Donde quiera que estén… que estén bien

“Una vez me tropecé por casualidad con un viejo amigo y me comentó: “siempre me acuerdo de ti”. Entonces entendí que no son inusuales los recuerdos que hoy me asaltan sobre el quehacer de mis amigos extraviados”

Hemos ido descubriendo mucho sobre las cosas que ocurren entre las personas en tiempos de crisis; cuando la condición humana se ve amenazada. Cuando la vida y el bienestar están en jaque, para utilizar la figura del juego de ajedrez. O, a manera personal, cosas que suceden en la psique cuando morirse, si no nos cuidamos, no es una opción, sino una certeza. Amenazados de muerte. Sí, amenazados, cuando formas parte de ese grupo de seres humanos en riesgo, ya sea por edad o por alguna condición médica en particular.

Se ha manifestado con mucha fuerza ese sentir de solidaridad humana desde todos los niveles de la sociedad y en un país como el nuestro (a pesar del negativismo que se puede sentir en redes como Twitter, por ejemplo), nuestra multiculturalidad ha demostrado ser integral y solidaria, a diferencia de otros países y particularmente en Estados Unidos, en donde peligrosa e insensatamente, se ha vilificado a la comunidad china, aupados por el mismo presidente Trump.

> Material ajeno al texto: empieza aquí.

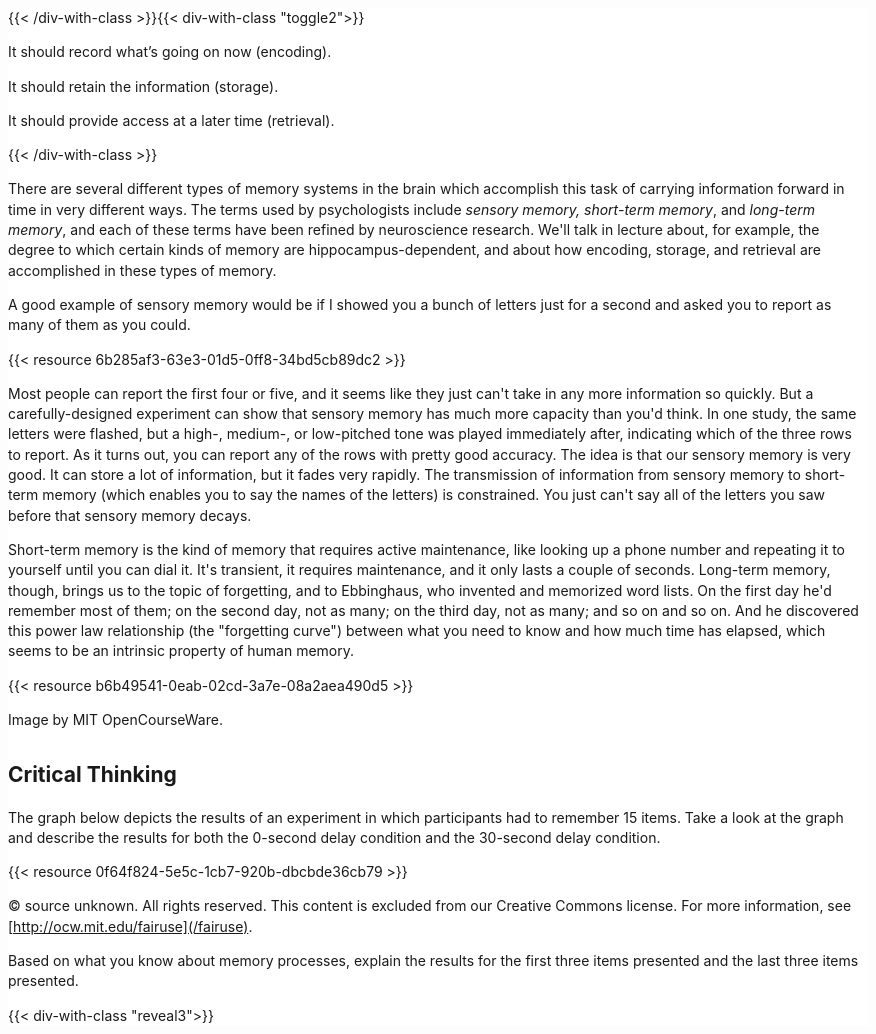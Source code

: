 {{< /div-with-class >}}{{< div-with-class "toggle2">}}

It should record what’s going on now (encoding).

It should retain the information (storage).

It should provide access at a later time (retrieval).

{{< /div-with-class >}}

There are several different types of memory systems in the brain which accomplish this task of carrying information forward in time in very different ways. The terms used by psychologists include _sensory memory, short-term memory_, and _long-term memory_, and each of these terms have been refined by neuroscience research. We'll talk in lecture about, for example, the degree to which certain kinds of memory are hippocampus-dependent, and about how encoding, storage, and retrieval are accomplished in these types of memory.

A good example of sensory memory would be if I showed you a bunch of letters just for a second and asked you to report as many of them as you could.

{{< resource 6b285af3-63e3-01d5-0ff8-34bd5cb89dc2 >}}

Most people can report the first four or five, and it seems like they just can't take in any more information so quickly. But a carefully-designed experiment can show that sensory memory has much more capacity than you'd think. In one study, the same letters were flashed, but a high-, medium-, or low-pitched tone was played immediately after, indicating which of the three rows to report. As it turns out, you can report any of the rows with pretty good accuracy. The idea is that our sensory memory is very good. It can store a lot of information, but it fades very rapidly. The transmission of information from sensory memory to short-term memory (which enables you to say the names of the letters) is constrained. You just can't say all of the letters you saw before that sensory memory decays.

Short-term memory is the kind of memory that requires active maintenance, like looking up a phone number and repeating it to yourself until you can dial it. It's transient, it requires maintenance, and it only lasts a couple of seconds. Long-term memory, though, brings us to the topic of forgetting, and to Ebbinghaus, who invented and memorized word lists. On the first day he'd remember most of them; on the second day, not as many; on the third day, not as many; and so on and so on. And he discovered this power law relationship (the "forgetting curve") between what you need to know and how much time has elapsed, which seems to be an intrinsic property of human memory.

{{< resource b6b49541-0eab-02cd-3a7e-08a2aea490d5 >}}

Image by MIT OpenCourseWare.

Critical Thinking
-----------------

The graph below depicts the results of an experiment in which participants had to remember 15 items. Take a look at the graph and describe the results for both the 0-second delay condition and the 30-second delay condition.

{{< resource 0f64f824-5e5c-1cb7-920b-dbcbde36cb79 >}}

© source unknown. All rights reserved. This content is excluded from our Creative Commons license. For more information, see [http://ocw.mit.edu/fairuse](/fairuse).

Based on what you know about memory processes, explain the results for the first three items presented and the last three items presented.

{{< div-with-class "reveal3">}}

Pero iba era a otra cosa. Además de las ofertas en Netflix, los libros y las lecturas pospuestas eternamente, a dedicarme a escribir proyectos que quedaron en ideas sueltas en el celular o en la libreta que tengo sobre mi escritorio, a estar al tanto de los seres queridos y amados, los de cerca y los que están a la distancia, ha sido parte de lo que esta cuarentena obligada ha motivado. También ha ocurrido que, entre los pensamientos que en la soledad del encierro han aflorado, una ligera curiosidad por los amigos de algún tiempo del pasado se ha emergido.

“[…] me ha ocurrido que, muy a pesar de tanta conexión virtual-digital, hay personas que me han saltado en el recuerdo y que no se nada de ellas. Nadie sabe de ellas. No aparecen en ninguna búsqueda. Son fantasmas digitales”

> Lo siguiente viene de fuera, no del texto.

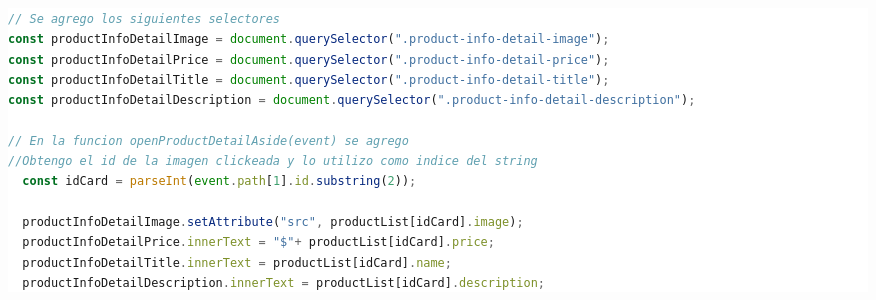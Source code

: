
 ```javascript
// Se agrego los siguientes selectores
const productInfoDetailImage = document.querySelector(".product-info-detail-image");
const productInfoDetailPrice = document.querySelector(".product-info-detail-price");
const productInfoDetailTitle = document.querySelector(".product-info-detail-title");
const productInfoDetailDescription = document.querySelector(".product-info-detail-description");

// En la funcion openProductDetailAside(event) se agrego
//Obtengo el id de la imagen clickeada y lo utilizo como indice del string
  const idCard = parseInt(event.path[1].id.substring(2));
   
  productInfoDetailImage.setAttribute("src", productList[idCard].image);
  productInfoDetailPrice.innerText = "$"+ productList[idCard].price;
  productInfoDetailTitle.innerText = productList[idCard].name;
  productInfoDetailDescription.innerText = productList[idCard].description;
```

Ya con las semanas trascurridas en cuarentena, directa o por intermedio de otros, hemos saludado a toda la familia, casi toda. A los amigos de la infancia, a los de la primaria y los de la clase de graduación de la secundaria. A los colegas que tuvimos en la universidad, en algún trabajo o proyecto de los varios que ejecutamos a lo largo de las décadas. A los de la congregación, para los que son religiosos… A los amigos históricos.

¡Bien!, para eso han servido las conexiones digitales y redes sociales. En las últimas dos décadas hemos ido conectándonos poco a poco y construyendo esas cadenas de relaciones que en algún momento habíamos pensado rotas o perdidas para siempre. Hemos sentido complacencia por la amistad reafirmada en el tiempo y, pocas veces, creo, nos hemos ido alejando en silencio virtual, de algunas reconexiones sociales que han probado ser un poco enredadas o tóxicas para esta etapa de la vida.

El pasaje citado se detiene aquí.